A technology partnership

With a vast and ever-increasing quantity of video-hours captured-due to the expanding fleet of military vehicles deployed and the multiplying number of cameras mounted per vehicle — there will be plenty of new opportunities and challenges for MotionDSP to tackle going forward.

For example, technology that could perform automated tactical analysis of video imagery would greatly reduce the burden on humans facing insurmountable hours of footage. “The next problem that we’re working on is really doing more to reduce what we call the Operator Workload, to help the DoD do more with fewer people,” says Varah. “This sort of advanced computer vision will require even more compute power than we’re using now.”

There’s also a growing demand for Ikena at home, in the public safety sector. Avwatch, an aerial surveillance provider, supports disaster recovery ground teams with real-time video from above. Recent projects include Hurricane Irene and Montana forest fires.

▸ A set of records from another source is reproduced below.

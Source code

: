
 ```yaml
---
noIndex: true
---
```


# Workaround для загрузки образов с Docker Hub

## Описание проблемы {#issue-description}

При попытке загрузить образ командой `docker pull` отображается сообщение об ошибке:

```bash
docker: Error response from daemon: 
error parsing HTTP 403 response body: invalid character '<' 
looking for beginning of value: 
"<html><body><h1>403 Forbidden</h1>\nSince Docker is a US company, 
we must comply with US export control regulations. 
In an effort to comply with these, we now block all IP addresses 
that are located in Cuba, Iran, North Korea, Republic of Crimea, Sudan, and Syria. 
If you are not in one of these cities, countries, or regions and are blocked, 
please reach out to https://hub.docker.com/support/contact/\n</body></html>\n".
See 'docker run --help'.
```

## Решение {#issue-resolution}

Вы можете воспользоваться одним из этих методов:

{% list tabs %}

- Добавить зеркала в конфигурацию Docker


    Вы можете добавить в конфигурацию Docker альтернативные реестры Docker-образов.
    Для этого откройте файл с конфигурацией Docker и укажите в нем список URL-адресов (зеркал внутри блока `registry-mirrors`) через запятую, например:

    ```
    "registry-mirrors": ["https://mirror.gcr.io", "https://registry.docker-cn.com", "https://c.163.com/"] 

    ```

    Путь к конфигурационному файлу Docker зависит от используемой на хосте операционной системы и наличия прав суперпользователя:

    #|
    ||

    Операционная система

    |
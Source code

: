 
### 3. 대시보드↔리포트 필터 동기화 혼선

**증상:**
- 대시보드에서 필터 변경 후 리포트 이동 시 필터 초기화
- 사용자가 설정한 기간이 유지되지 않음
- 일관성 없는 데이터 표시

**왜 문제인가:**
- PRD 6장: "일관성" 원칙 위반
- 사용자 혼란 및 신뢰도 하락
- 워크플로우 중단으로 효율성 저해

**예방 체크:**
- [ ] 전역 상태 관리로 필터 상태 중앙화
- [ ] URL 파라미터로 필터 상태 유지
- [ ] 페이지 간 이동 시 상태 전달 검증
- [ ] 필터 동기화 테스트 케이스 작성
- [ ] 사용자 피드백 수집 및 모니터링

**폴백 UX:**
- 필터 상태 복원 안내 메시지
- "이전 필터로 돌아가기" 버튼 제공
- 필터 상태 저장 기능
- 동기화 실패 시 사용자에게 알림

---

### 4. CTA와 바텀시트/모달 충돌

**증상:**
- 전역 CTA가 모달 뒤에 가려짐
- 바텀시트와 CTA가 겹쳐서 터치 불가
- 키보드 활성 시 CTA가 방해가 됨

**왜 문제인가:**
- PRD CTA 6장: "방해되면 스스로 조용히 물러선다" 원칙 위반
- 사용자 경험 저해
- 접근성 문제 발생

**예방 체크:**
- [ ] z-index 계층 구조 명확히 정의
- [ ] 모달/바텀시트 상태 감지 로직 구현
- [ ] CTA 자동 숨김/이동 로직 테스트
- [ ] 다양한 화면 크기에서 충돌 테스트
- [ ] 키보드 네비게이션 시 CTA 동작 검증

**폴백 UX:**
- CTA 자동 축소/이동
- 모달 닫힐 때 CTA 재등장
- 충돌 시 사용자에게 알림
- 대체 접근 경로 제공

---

As Avwatch President Chris Kluckhuhn explains, “We’re using Ikena to stabilize and enhance video. When we’re streaming live broadcasts, all the Ikena improvements to the video are being done in real-time, before they’re distributed live.” In the case of the Montana forest fires, Ikena’s Mosaicking feature was able to instantly stitch together several minutes of video to create a wide area “satellite view” of the forest fires.

“MotionDSP is at the leading edge of using computing technology to take postproduction Enhancements to a real-time environment and give capabilities to first-responders that we’ve never had before,” says Kluckhuhn.

Whether it’s assisting emergency crews with real-time tactical information, helping to prosecute a criminal case in court, or keeping a watchful eye over the troops abroad — MotionDSP is focused on developing new technologies that put safety first, according to Varah.

“It’s very difficult to have leading-edge performance and total stability. You rarely have those two together. AMD does a very good job about being aggressive in terms of rolling out improvements and optimizations, but at the same time providing a driver that’s robust. And that’s really essential.”